This isn’t original, I have read this somewhere nevertheless this serves to explain estimations, confidence interval and precision.

Suppose if I asked you to estimate how much cash does Brad Pitt carries in his wallet what would be your guess?

It is hard to guess it right. It is hard because I asked you to give a single number and given that there are many possibilities (even with just whole numbers) your answer is likely going to be wrong. With you your guess of single value you cannot tell how confident you are about the estimate. That is the problem with making single value estimate – be it estimating cash in a wallet or expected revenue impact of a marketing campaign. Don’t give a single number and don’t trust anyone giving you a single number.

What if we asked 1000 random people on the street to find all their answer and averaged it out. Would that give the right answer? Isn’t that wisdom of the crowd? Well it won’t be the right answer. But if you plot the answers and number of people who said each value on a graph (Histogram) you likely will see a Normal curve. The distribution will tell us the low and high value of the cash in Brad Pitt’s wallet and also the chance that it will be outside this range.

Suppose 95% of the responses fall between $10 and $978 then we could say, “we are 95% confident Brad has $10 to $978”. Well we could be wrong in saying “we are 95% confident” if we received homogenous answers and hence got too narrow a range.

Instead of asking 1000 people what if I asked you not for a single value but to give your 95% confidence interval for the amount of cash in his wallet, what would be your answer?

It is the equivalent of asking 1000 different people. And since I asked for 95% confidence you should give a range so that there is only 5% chance the real answer is outside this range.
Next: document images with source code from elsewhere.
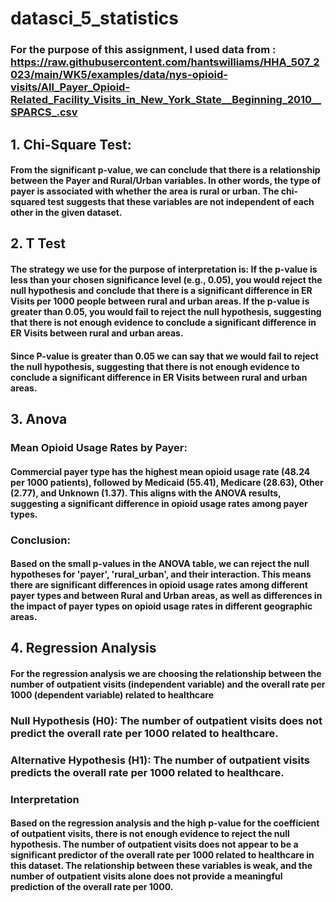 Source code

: # datasci_5_statistics
### For the purpose of this assignment, I used data from : https://raw.githubusercontent.com/hantswilliams/HHA_507_2023/main/WK5/examples/data/nys-opioid-visits/All_Payer_Opioid-Related_Facility_Visits_in_New_York_State__Beginning_2010__SPARCS_.csv 

## 1. Chi-Square Test:
#### From the significant p-value, we can conclude that there is a relationship between the Payer and Rural/Urban variables. In other words, the type of payer is associated with whether the area is rural or urban. The chi-squared test suggests that these variables are not independent of each other in the given dataset.

## 2. T Test
#### The strategy we use for the purpose of interpretation is: If the p-value is less than your chosen significance level (e.g., 0.05), you would reject the null hypothesis and conclude that there is a significant difference in ER Visits per 1000 people between rural and urban areas. If the p-value is greater than 0.05, you would fail to reject the null hypothesis, suggesting that there is not enough evidence to conclude a significant difference in ER Visits between rural and urban areas.
#### Since P-value is greater than 0.05 we can say that we would fail to reject the null hypothesis, suggesting that there is not enough evidence to conclude a significant difference in ER Visits between rural and urban areas.

## 3. Anova
### Mean Opioid Usage Rates by Payer:
#### Commercial payer type has the highest mean opioid usage rate (48.24 per 1000 patients), followed by Medicaid (55.41), Medicare (28.63), Other (2.77), and Unknown (1.37). This aligns with the ANOVA results, suggesting a significant difference in opioid usage rates among payer types.

### Conclusion:
#### Based on the small p-values in the ANOVA table, we can reject the null hypotheses for 'payer', 'rural_urban', and their interaction. This means there are significant differences in opioid usage rates among different payer types and between Rural and Urban areas, as well as differences in the impact of payer types on opioid usage rates in different geographic areas.

## 4. Regression Analysis
#### For the regression analysis we are choosing the relationship between the number of outpatient visits (independent variable) and the overall rate per 1000 (dependent variable) related to healthcare
### Null Hypothesis (H0): The number of outpatient visits does not predict the overall rate per 1000 related to healthcare.
### Alternative Hypothesis (H1): The number of outpatient visits predicts the overall rate per 1000 related to healthcare.

### Interpretation
#### Based on the regression analysis and the high p-value for the coefficient of outpatient visits, there is not enough evidence to reject the null hypothesis. The number of outpatient visits does not appear to be a significant predictor of the overall rate per 1000 related to healthcare in this dataset. The relationship between these variables is weak, and the number of outpatient visits alone does not provide a meaningful prediction of the overall rate per 1000.
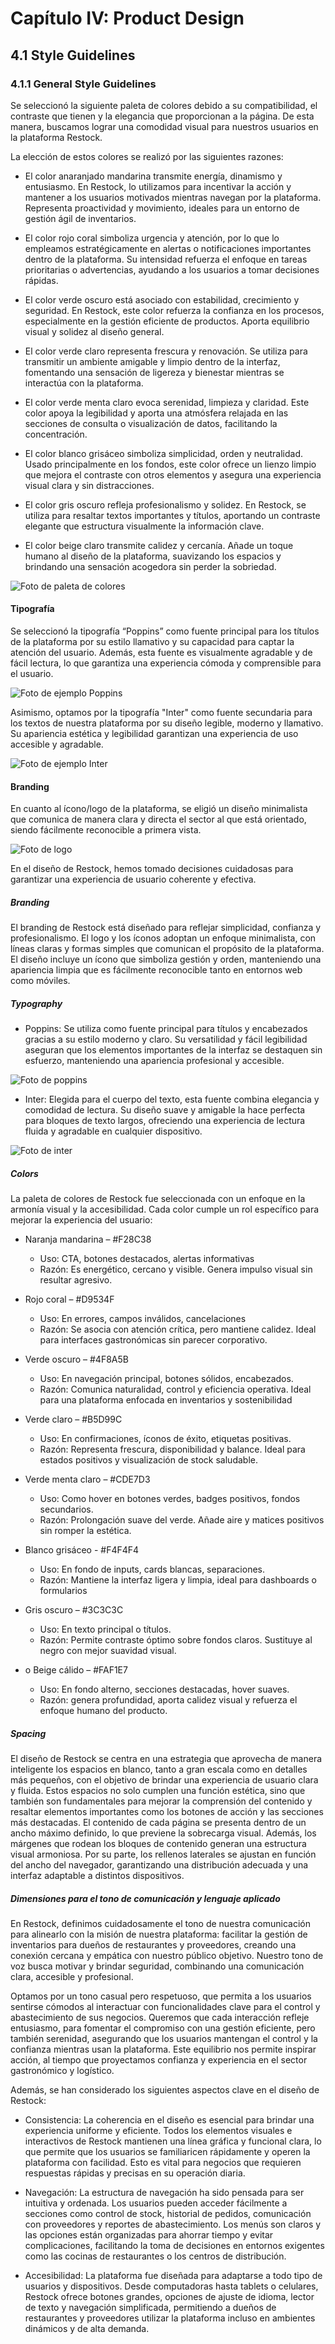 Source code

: # Capítulo IV: Product Design

## 4.1 Style Guidelines

### 4.1.1 General Style Guidelines

Se seleccionó la siguiente paleta de colores debido a su compatibilidad, el contraste que tienen y la elegancia que proporcionan a la página. De esta manera, buscamos lograr una comodidad visual para nuestros usuarios en la plataforma Restock.
	
La elección de estos colores se realizó por las siguientes razones:
 
- El color anaranjado mandarina transmite energía, dinamismo y entusiasmo. En Restock, lo utilizamos para incentivar la acción y mantener a los usuarios motivados mientras navegan por la plataforma. Representa proactividad y movimiento, ideales para un entorno de gestión ágil de inventarios.

- El color rojo coral simboliza urgencia y atención, por lo que lo empleamos estratégicamente en alertas o notificaciones importantes dentro de la plataforma. Su intensidad refuerza el enfoque en tareas prioritarias o advertencias, ayudando a los usuarios a tomar decisiones rápidas.

- El color verde oscuro está asociado con estabilidad, crecimiento y seguridad. En Restock, este color refuerza la confianza en los procesos, especialmente en la gestión eficiente de productos. Aporta equilibrio visual y solidez al diseño general.

- El color verde claro representa frescura y renovación. Se utiliza para transmitir un ambiente amigable y limpio dentro de la interfaz, fomentando una sensación de ligereza y bienestar mientras se interactúa con la plataforma.

- El color verde menta claro evoca serenidad, limpieza y claridad. Este color apoya la legibilidad y aporta una atmósfera relajada en las secciones de consulta o visualización de datos, facilitando la concentración.

- El color blanco grisáceo simboliza simplicidad, orden y neutralidad. Usado principalmente en los fondos, este color ofrece un lienzo limpio que mejora el contraste con otros elementos y asegura una experiencia visual clara y sin distracciones.

- El color gris oscuro refleja profesionalismo y solidez. En Restock, se utiliza para resaltar textos importantes y títulos, aportando un contraste elegante que estructura visualmente la información clave.

- El color beige claro transmite calidez y cercanía. Añade un toque humano al diseño de la plataforma, suavizando los espacios y brindando una sensación acogedora sin perder la sobriedad.

![Foto de paleta de colores](assets/images/cap4/paleta-colores.png)

#### Tipografía 

Se seleccionó la tipografía “Poppins” como fuente principal para los títulos de la plataforma por su estilo llamativo y su capacidad para captar la atención del usuario. Además, esta fuente es visualmente agradable y de fácil lectura, lo que garantiza una experiencia cómoda y comprensible para el usuario.

![Foto de ejemplo Poppins](assets/images/cap4/ejemplo-poppins.png)

Asimismo, optamos por la tipografía "Inter" como fuente secundaria para los textos de nuestra plataforma por su diseño legible, moderno y llamativo. Su apariencia estética y legibilidad garantizan una experiencia de uso accesible y agradable.

![Foto de ejemplo Inter](assets/images/cap4/ejemplo-inter.png)

#### Branding

En cuanto al ícono/logo de la plataforma, se eligió un diseño minimalista que comunica de manera clara y directa el sector al que está orientado, siendo fácilmente reconocible a primera vista.

![Foto de logo](assets/images/cap4/logo.png)

En el diseño de Restock, hemos tomado decisiones cuidadosas para garantizar una experiencia de usuario coherente y efectiva.

##### Branding

El branding de Restock está diseñado para reflejar simplicidad, confianza y profesionalismo. El logo y los íconos adoptan un enfoque minimalista, con líneas claras y formas simples que comunican el propósito de la plataforma. El diseño incluye un ícono que simboliza gestión y orden, manteniendo una apariencia limpia que es fácilmente reconocible tanto en entornos web como móviles.

##### Typography

- Poppins: Se utiliza como fuente principal para títulos y encabezados gracias a su estilo moderno y claro. Su versatilidad y fácil legibilidad aseguran que los elementos importantes de la interfaz se destaquen sin esfuerzo, manteniendo una apariencia profesional y accesible.


![Foto de poppins](assets/images/cap4/poppins.png)

- Inter: Elegida para el cuerpo del texto, esta fuente combina elegancia y comodidad de lectura. Su diseño suave y amigable la hace perfecta para bloques de texto largos, ofreciendo una experiencia de lectura fluida y agradable en cualquier dispositivo.

![Foto de inter](assets/images/cap4/inter.png)

##### Colors

La paleta de colores de Restock fue seleccionada con un enfoque en la armonía visual y la accesibilidad. Cada color cumple un rol específico para mejorar la experiencia del usuario:

- Naranja mandarina – #F28C38

    - Uso: CTA, botones destacados, alertas informativas 
    - Razón: Es energético, cercano y visible. Genera impulso visual sin resultar agresivo.

- Rojo coral – #D9534F

    - Uso: En errores, campos inválidos, cancelaciones 
    - Razón: Se asocia con atención crítica, pero mantiene calidez. Ideal para interfaces gastronómicas sin parecer corporativo.
  
- Verde oscuro – #4F8A5B

    - Uso: En navegación principal, botones sólidos, encabezados. 
    - Razón: Comunica naturalidad, control y eficiencia operativa. Ideal para una plataforma enfocada en inventarios y sostenibilidad

- Verde claro – #B5D99C

    - Uso: En confirmaciones, íconos de éxito, etiquetas positivas. 
    - Razón: Representa frescura, disponibilidad y balance. Ideal para estados positivos y visualización de stock saludable.

- Verde menta claro – #CDE7D3

    - Uso: Como hover en botones verdes, badges positivos, fondos secundarios.
    - Razón: Prolongación suave del verde. Añade aire y matices positivos sin romper la estética. 

- Blanco grisáceo - #F4F4F4

    - Uso: En fondo de inputs, cards blancas, separaciones.
    - Razón: Mantiene la interfaz ligera y limpia, ideal para dashboards o formularios

- Gris oscuro – #3C3C3C

    - Uso: En texto principal o títulos.
    - Razón: Permite contraste óptimo sobre fondos claros. Sustituye al negro con mejor suavidad visual.

- o	Beige cálido – #FAF1E7

    - Uso: En fondo alterno, secciones destacadas, hover suaves.
    - Razón: genera profundidad, aporta calidez visual y refuerza el enfoque humano del producto.

##### Spacing

El diseño de Restock se centra en una estrategia que aprovecha de manera inteligente los espacios en blanco, tanto a gran escala como en detalles más pequeños, con el objetivo de brindar una experiencia de usuario clara y fluida. Estos espacios no solo cumplen una función estética, sino que también son fundamentales para mejorar la comprensión del contenido y resaltar elementos importantes como los botones de acción y las secciones más destacadas. El contenido de cada página se presenta dentro de un ancho máximo definido, lo que previene la sobrecarga visual. Además, los márgenes que rodean los bloques de contenido generan una estructura visual armoniosa. Por su parte, los rellenos laterales se ajustan en función del ancho del navegador, garantizando una distribución adecuada y una interfaz adaptable a distintos dispositivos.

##### Dimensiones para el tono de comunicación y lenguaje aplicado

En Restock, definimos cuidadosamente el tono de nuestra comunicación para alinearlo con la misión de nuestra plataforma: facilitar la gestión de inventarios para dueños de restaurantes y proveedores, creando una conexión cercana y empática con nuestro público objetivo. Nuestro tono de voz busca motivar y brindar seguridad, combinando una comunicación clara, accesible y profesional.

Optamos por un tono casual pero respetuoso, que permita a los usuarios sentirse cómodos al interactuar con funcionalidades clave para el control y abastecimiento de sus negocios. Queremos que cada interacción refleje entusiasmo, para fomentar el compromiso con una gestión eficiente, pero también serenidad, asegurando que los usuarios mantengan el control y la confianza mientras usan la plataforma. Este equilibrio nos permite inspirar acción, al tiempo que proyectamos confianza y experiencia en el sector gastronómico y logístico.

Además, se han considerado los siguientes aspectos clave en el diseño de Restock:

- Consistencia: La coherencia en el diseño es esencial para brindar una experiencia uniforme y eficiente. Todos los elementos visuales e interactivos de Restock mantienen una línea gráfica y funcional clara, lo que permite que los usuarios se familiaricen rápidamente y operen la plataforma con facilidad. Esto es vital para negocios que requieren respuestas rápidas y precisas en su operación diaria.

- Navegación: La estructura de navegación ha sido pensada para ser intuitiva y ordenada. Los usuarios pueden acceder fácilmente a secciones como control de stock, historial de pedidos, comunicación con proveedores y reportes de abastecimiento. Los menús son claros y las opciones están organizadas para ahorrar tiempo y evitar complicaciones, facilitando la toma de decisiones en entornos exigentes como las cocinas de restaurantes o los centros de distribución.

- Accesibilidad: La plataforma fue diseñada para adaptarse a todo tipo de usuarios y dispositivos. Desde computadoras hasta tablets o celulares, Restock ofrece botones grandes, opciones de ajuste de idioma, lector de texto y navegación simplificada, permitiendo a dueños de restaurantes y proveedores utilizar la plataforma incluso en ambientes dinámicos y de alta demanda.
I am not asking for precision (so don’t try to give a narrow range) but a high confidence level (so you should go wide).

Since you do not know anything about cash carrying habits of Hollywood stars you should trade-off precision for confidence. You could answer, $0 and $100,000. That is acceptable but too wide a range to be of real use in cases other than estimating Brad Pitt’s wallet. However you can apply your knowledge about stuffing bills in a wallet and give a better range like $10 and $2000.

That is what you would do when measuring outcomes of events when there are many unknowns. You break down the BIG unknown into a set of component unknowns and for each smaller unknown you make an estimate at a given confidence level. Stating a range with confidence level (confidence interval) based on application of prior knowledge is far better and usable than a single number that we are asked to trust.

“The marketing campaign will increase sales by 45%”

“We are 90% confident the marketing campaign will result in sales increase in the range of 20% to 43%”

Which one of these two is more trustworthy?